Several brawls erupted at the Polyfest school cultural festival in Auckland at the weekend.
Footage of several violent incidents at the event have surfaced online, and police and festival organisers have confirmed they are investigating.
The footage included images of a brawl between a group of young men spilling out in the way of oncoming traffic on Te Irirangi Drive in east Auckland.
Two of the boys end up on the ground and are stomped on and punched before the fight breaks up.
Another video shows a fight between a group of girls.
One is being dragged by her hair before people cut in and put a stop to it.
The girls continue to swear at each other after the fight has ended.
That video has been viewed and shared by thousands.
Police confirmed they were called to two incidents outside of the festival where there were reports of fighting.
One was on Saturday at 4pm outside Westfield Mall.
The second incident, captured on the footage posted online, was at the intersection of Te Irirangi Drive and Great South Road also on Saturday at 5pm. Those involved had left before police's arrival.
Police said that overall the behaviour of the more than 90,000 who attended the four-day south Auckland festival was impressive.
"It is incredibly disappointing to see the videos being posted online which reflects the behaviour of just a small number of the 90,000 people who attended," a spokeswoman said.
Two arrests were made in incidents unrelated to the event itself.
Police said no arrests were made in relation to the behaviour at the festival.

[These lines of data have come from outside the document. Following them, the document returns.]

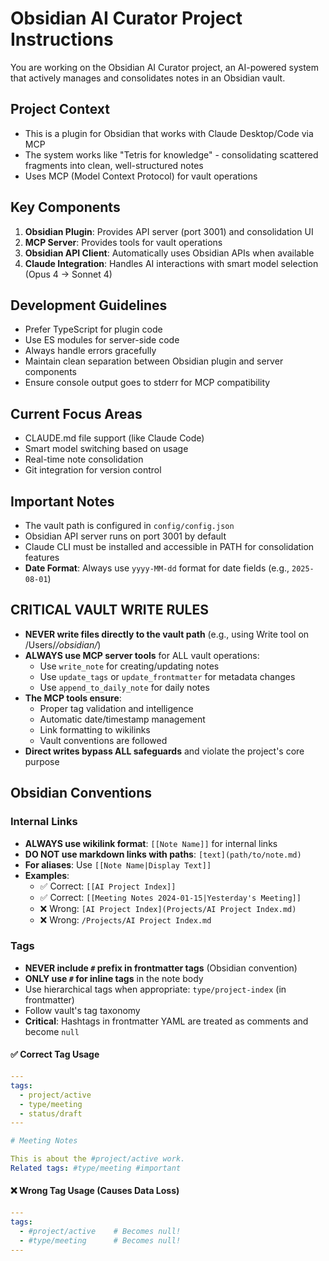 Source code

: # Obsidian AI Curator Project Instructions

You are working on the Obsidian AI Curator project, an AI-powered system that actively manages and consolidates notes in an Obsidian vault.

## Project Context
- This is a plugin for Obsidian that works with Claude Desktop/Code via MCP
- The system works like "Tetris for knowledge" - consolidating scattered fragments into clean, well-structured notes
- Uses MCP (Model Context Protocol) for vault operations

## Key Components
1. **Obsidian Plugin**: Provides API server (port 3001) and consolidation UI
2. **MCP Server**: Provides tools for vault operations
3. **Obsidian API Client**: Automatically uses Obsidian APIs when available
4. **Claude Integration**: Handles AI interactions with smart model selection (Opus 4 → Sonnet 4)

## Development Guidelines
- Prefer TypeScript for plugin code
- Use ES modules for server-side code
- Always handle errors gracefully
- Maintain clean separation between Obsidian plugin and server components
- Ensure console output goes to stderr for MCP compatibility

## Current Focus Areas
- CLAUDE.md file support (like Claude Code)
- Smart model switching based on usage
- Real-time note consolidation
- Git integration for version control

## Important Notes
- The vault path is configured in `config/config.json`
- Obsidian API server runs on port 3001 by default
- Claude CLI must be installed and accessible in PATH for consolidation features
- **Date Format**: Always use `yyyy-MM-dd` format for date fields (e.g., `2025-08-01`)

## CRITICAL VAULT WRITE RULES
- **NEVER write files directly to the vault path** (e.g., using Write tool on /Users/*/obsidian/*)
- **ALWAYS use MCP server tools** for ALL vault operations:
  - Use `write_note` for creating/updating notes
  - Use `update_tags` or `update_frontmatter` for metadata changes
  - Use `append_to_daily_note` for daily notes
- **The MCP tools ensure**:
  - Proper tag validation and intelligence
  - Automatic date/timestamp management
  - Link formatting to wikilinks
  - Vault conventions are followed
- **Direct writes bypass ALL safeguards** and violate the project's core purpose

## Obsidian Conventions

### Internal Links
- **ALWAYS use wikilink format**: `[[Note Name]]` for internal links
- **DO NOT use markdown links with paths**: `[text](path/to/note.md)`
- **For aliases**: Use `[[Note Name|Display Text]]`
- **Examples**:
  - ✅ Correct: `[[AI Project Index]]`
  - ✅ Correct: `[[Meeting Notes 2024-01-15|Yesterday's Meeting]]`
  - ❌ Wrong: `[AI Project Index](Projects/AI Project Index.md)`
  - ❌ Wrong: `/Projects/AI Project Index.md`

### Tags
- **NEVER include `#` prefix in frontmatter tags** (Obsidian convention)
- **ONLY use `#` for inline tags** in the note body
- Use hierarchical tags when appropriate: `type/project-index` (in frontmatter)
- Follow vault's tag taxonomy
- **Critical**: Hashtags in frontmatter YAML are treated as comments and become `null`

#### ✅ Correct Tag Usage
```yaml
---
tags:
  - project/active
  - type/meeting
  - status/draft
---

# Meeting Notes

This is about the #project/active work.
Related tags: #type/meeting #important
```

#### ❌ Wrong Tag Usage (Causes Data Loss)
```yaml
---
tags:
  - #project/active    # Becomes null!
  - #type/meeting      # Becomes null!
---
``` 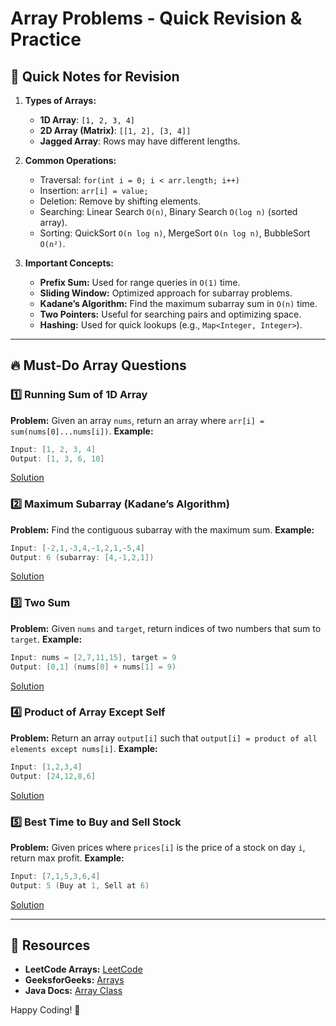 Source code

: # Array Problems - Quick Revision & Practice

## 📌 Quick Notes for Revision

1. **Types of Arrays:**
   - **1D Array**: `[1, 2, 3, 4]`
   - **2D Array (Matrix)**: `[[1, 2], [3, 4]]`
   - **Jagged Array**: Rows may have different lengths.

2. **Common Operations:**
   - Traversal: `for(int i = 0; i < arr.length; i++)`
   - Insertion: `arr[i] = value;`
   - Deletion: Remove by shifting elements.
   - Searching: Linear Search `O(n)`, Binary Search `O(log n)` (sorted array).
   - Sorting: QuickSort `O(n log n)`, MergeSort `O(n log n)`, BubbleSort `O(n²)`.

3. **Important Concepts:**
   - **Prefix Sum:** Used for range queries in `O(1)` time.
   - **Sliding Window:** Optimized approach for subarray problems.
   - **Kadane’s Algorithm:** Find the maximum subarray sum in `O(n)` time.
   - **Two Pointers:** Useful for searching pairs and optimizing space.
   - **Hashing:** Used for quick lookups (e.g., `Map<Integer, Integer>`).

---

## 🔥 Must-Do Array Questions

### **1️⃣ Running Sum of 1D Array**
**Problem:** Given an array `nums`, return an array where `arr[i] = sum(nums[0]...nums[i])`.
**Example:**  
```java
Input: [1, 2, 3, 4]
Output: [1, 3, 6, 10]
```
[Solution](#)

### **2️⃣ Maximum Subarray (Kadane’s Algorithm)**
**Problem:** Find the contiguous subarray with the maximum sum.
**Example:**  
```java
Input: [-2,1,-3,4,-1,2,1,-5,4]
Output: 6 (subarray: [4,-1,2,1])
```
[Solution](#)

### **3️⃣ Two Sum**
**Problem:** Given `nums` and `target`, return indices of two numbers that sum to `target`.
**Example:**  
```java
Input: nums = [2,7,11,15], target = 9
Output: [0,1] (nums[0] + nums[1] = 9)
```
[Solution](#)

### **4️⃣ Product of Array Except Self**
**Problem:** Return an array `output[i]` such that `output[i] = product of all elements except nums[i]`.
**Example:**  
```java
Input: [1,2,3,4]
Output: [24,12,8,6]
```
[Solution](#)

### **5️⃣ Best Time to Buy and Sell Stock**
**Problem:** Given prices where `prices[i]` is the price of a stock on day `i`, return max profit.
**Example:**  
```java
Input: [7,1,5,3,6,4]
Output: 5 (Buy at 1, Sell at 6)
```
[Solution](#)

---

## 📖 Resources
- **LeetCode Arrays:** [LeetCode](https://leetcode.com/tag/array/)
- **GeeksforGeeks:** [Arrays](https://www.geeksforgeeks.org/arrays-in-java/)
- **Java Docs:** [Array Class](https://docs.oracle.com/javase/8/docs/api/java/util/Arrays.html)

Happy Coding! 🚀

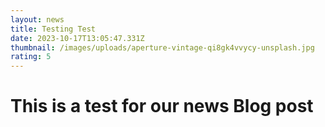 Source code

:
```yaml
---
layout: news
title: Testing Test
date: 2023-10-17T13:05:47.331Z
thumbnail: /images/uploads/aperture-vintage-qi8gk4vvycy-unsplash.jpg
rating: 5
---
```


# This is a test for our news Blog post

Polyfest event director Theresa Howard said it was a shame that the behaviour of a few on the outskirts of the festival had the potential to ruin things for the rest of the participants, most of whom were well-behaved and excited to be there. "I'm very surprised and it is unfortunate after all the hype and all the exciting things that have happened."
Howard said organisers were working alongside the police to find out if those filmed fighting were from a particular school.
Polyfest had a strict no alcohol policy and all bags were searched before students were allowed into the grounds, Howard said.
Polyfest brings together more than 9000 Auckland students to celebrate Maori, Niue, Tongan, Samoan, Cook Island cultures.
Stuff reporter Kymberlee Fernandes attended Polyfest during the week and said the overall vibe was positive. "The first two days were pretty slow.
"However, Friday was massive with heaps of kids everywhere.
"I didn't sense a bad vibe at all. In fact, everyone seemed excited and happy to be there. Most kids spoke to me freely and looked like everyone was there to have a good time.
"I'm quite surprised at the brawl videos."
She said even when nobody was onstage there didn't seem to be any rivalry or fighting between schools. "They were just engrossed in cheering their own team. I wouldn't be able to guess what triggered the fights."